----- SUPPLIED RECORDS

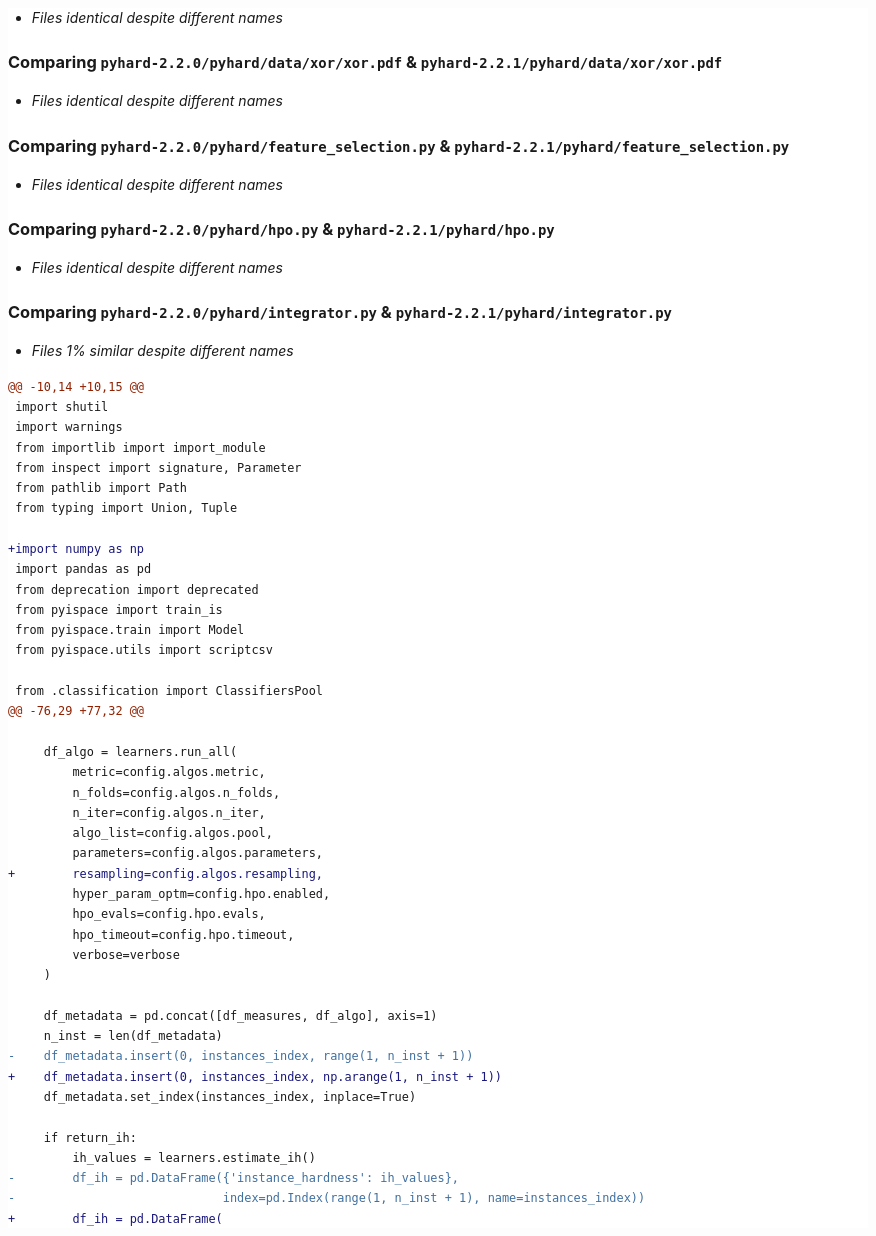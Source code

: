  * *Files identical despite different names*

### Comparing `pyhard-2.2.0/pyhard/data/xor/xor.pdf` & `pyhard-2.2.1/pyhard/data/xor/xor.pdf`

 * *Files identical despite different names*

### Comparing `pyhard-2.2.0/pyhard/feature_selection.py` & `pyhard-2.2.1/pyhard/feature_selection.py`

 * *Files identical despite different names*

### Comparing `pyhard-2.2.0/pyhard/hpo.py` & `pyhard-2.2.1/pyhard/hpo.py`

 * *Files identical despite different names*

### Comparing `pyhard-2.2.0/pyhard/integrator.py` & `pyhard-2.2.1/pyhard/integrator.py`

 * *Files 1% similar despite different names*

```diff
@@ -10,14 +10,15 @@
 import shutil
 import warnings
 from importlib import import_module
 from inspect import signature, Parameter
 from pathlib import Path
 from typing import Union, Tuple
 
+import numpy as np
 import pandas as pd
 from deprecation import deprecated
 from pyispace import train_is
 from pyispace.train import Model
 from pyispace.utils import scriptcsv
 
 from .classification import ClassifiersPool
@@ -76,29 +77,32 @@
 
     df_algo = learners.run_all(
         metric=config.algos.metric,
         n_folds=config.algos.n_folds,
         n_iter=config.algos.n_iter,
         algo_list=config.algos.pool,
         parameters=config.algos.parameters,
+        resampling=config.algos.resampling,
         hyper_param_optm=config.hpo.enabled,
         hpo_evals=config.hpo.evals,
         hpo_timeout=config.hpo.timeout,
         verbose=verbose
     )
 
     df_metadata = pd.concat([df_measures, df_algo], axis=1)
     n_inst = len(df_metadata)
-    df_metadata.insert(0, instances_index, range(1, n_inst + 1))
+    df_metadata.insert(0, instances_index, np.arange(1, n_inst + 1))
     df_metadata.set_index(instances_index, inplace=True)
 
     if return_ih:
         ih_values = learners.estimate_ih()
-        df_ih = pd.DataFrame({'instance_hardness': ih_values},
-                             index=pd.Index(range(1, n_inst + 1), name=instances_index))
+        df_ih = pd.DataFrame(
```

----------

Give an exact copy of the entries, excluding all pictures.

REPLY TO THE EXERCISE:
Source code

:  * *Files identical despite different names*

### Comparing `pyhard-2.2.0/pyhard/data/xor/xor.pdf` & `pyhard-2.2.1/pyhard/data/xor/xor.pdf`

 * *Files identical despite different names*

### Comparing `pyhard-2.2.0/pyhard/feature_selection.py` & `pyhard-2.2.1/pyhard/feature_selection.py`

 * *Files identical despite different names*

### Comparing `pyhard-2.2.0/pyhard/hpo.py` & `pyhard-2.2.1/pyhard/hpo.py`

 * *Files identical despite different names*

### Comparing `pyhard-2.2.0/pyhard/integrator.py` & `pyhard-2.2.1/pyhard/integrator.py`

 * *Files 1% similar despite different names*

```diff
@@ -10,14 +10,15 @@
 import shutil
 import warnings
 from importlib import import_module
 from inspect import signature, Parameter
 from pathlib import Path
 from typing import Union, Tuple
 
+import numpy as np
 import pandas as pd
 from deprecation import deprecated
 from pyispace import train_is
 from pyispace.train import Model
 from pyispace.utils import scriptcsv
 
 from .classification import ClassifiersPool
@@ -76,29 +77,32 @@
 
     df_algo = learners.run_all(
         metric=config.algos.metric,
         n_folds=config.algos.n_folds,
         n_iter=config.algos.n_iter,
         algo_list=config.algos.pool,
         parameters=config.algos.parameters,
+        resampling=config.algos.resampling,
         hyper_param_optm=config.hpo.enabled,
         hpo_evals=config.hpo.evals,
         hpo_timeout=config.hpo.timeout,
         verbose=verbose
     )
 
     df_metadata = pd.concat([df_measures, df_algo], axis=1)
     n_inst = len(df_metadata)
-    df_metadata.insert(0, instances_index, range(1, n_inst + 1))
+    df_metadata.insert(0, instances_index, np.arange(1, n_inst + 1))
     df_metadata.set_index(instances_index, inplace=True)
 
     if return_ih:
         ih_values = learners.estimate_ih()
-        df_ih = pd.DataFrame({'instance_hardness': ih_values},
-                             index=pd.Index(range(1, n_inst + 1), name=instances_index))
+        df_ih = pd.DataFrame(
```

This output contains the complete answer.